(Data entries)
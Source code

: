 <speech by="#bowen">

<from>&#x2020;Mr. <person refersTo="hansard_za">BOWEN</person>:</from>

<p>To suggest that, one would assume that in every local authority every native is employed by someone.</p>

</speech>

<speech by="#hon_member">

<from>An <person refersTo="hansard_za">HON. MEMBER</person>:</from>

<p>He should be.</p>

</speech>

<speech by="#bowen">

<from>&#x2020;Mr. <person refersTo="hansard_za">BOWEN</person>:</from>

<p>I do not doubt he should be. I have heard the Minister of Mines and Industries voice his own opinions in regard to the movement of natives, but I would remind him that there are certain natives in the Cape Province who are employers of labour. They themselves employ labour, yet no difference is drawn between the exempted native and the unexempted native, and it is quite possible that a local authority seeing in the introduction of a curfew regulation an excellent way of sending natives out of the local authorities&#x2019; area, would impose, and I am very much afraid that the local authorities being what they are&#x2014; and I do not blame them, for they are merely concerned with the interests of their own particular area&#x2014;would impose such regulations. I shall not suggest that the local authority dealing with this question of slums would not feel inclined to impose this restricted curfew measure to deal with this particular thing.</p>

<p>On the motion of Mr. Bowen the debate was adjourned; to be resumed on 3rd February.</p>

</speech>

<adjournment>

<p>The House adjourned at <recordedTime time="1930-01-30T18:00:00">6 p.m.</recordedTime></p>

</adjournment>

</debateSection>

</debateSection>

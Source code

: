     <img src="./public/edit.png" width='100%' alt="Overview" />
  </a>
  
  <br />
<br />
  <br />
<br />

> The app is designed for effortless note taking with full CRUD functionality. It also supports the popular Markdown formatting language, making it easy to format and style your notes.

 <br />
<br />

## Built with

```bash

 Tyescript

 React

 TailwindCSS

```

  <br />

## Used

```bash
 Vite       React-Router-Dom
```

** Work request **
Go through the data and copy each line exactly as it reads.

** Finished task **
Source code

: <speech by="#bowen">

<from>&#x2020;Mr. <person refersTo="hansard_za">BOWEN</person>:</from>

<p>To suggest that, one would assume that in every local authority every native is employed by someone.</p>

</speech>

<speech by="#hon_member">

<from>An <person refersTo="hansard_za">HON. MEMBER</person>:</from>

<p>He should be.</p>

</speech>

<speech by="#bowen">

<from>&#x2020;Mr. <person refersTo="hansard_za">BOWEN</person>:</from>

<p>I do not doubt he should be. I have heard the Minister of Mines and Industries voice his own opinions in regard to the movement of natives, but I would remind him that there are certain natives in the Cape Province who are employers of labour. They themselves employ labour, yet no difference is drawn between the exempted native and the unexempted native, and it is quite possible that a local authority seeing in the introduction of a curfew regulation an excellent way of sending natives out of the local authorities&#x2019; area, would impose, and I am very much afraid that the local authorities being what they are&#x2014; and I do not blame them, for they are merely concerned with the interests of their own particular area&#x2014;would impose such regulations. I shall not suggest that the local authority dealing with this question of slums would not feel inclined to impose this restricted curfew measure to deal with this particular thing.</p>

<p>On the motion of Mr. Bowen the debate was adjourned; to be resumed on 3rd February.</p>

</speech>

<adjournment>

<p>The House adjourned at <recordedTime time="1930-01-30T18:00:00">6 p.m.</recordedTime></p>

</adjournment>

</debateSection>

</debateSection>

Source code

:     <img src="./public/edit.png" width='100%' alt="Overview" />
  </a>
  
  <br />
<br />
  <br />
<br />

> The app is designed for effortless note taking with full CRUD functionality. It also supports the popular Markdown formatting language, making it easy to format and style your notes.

 <br />
<br />

## Built with

```bash

 Tyescript

 React

 TailwindCSS

```

  <br />

## Used

```bash
 Vite       React-Router-Dom
```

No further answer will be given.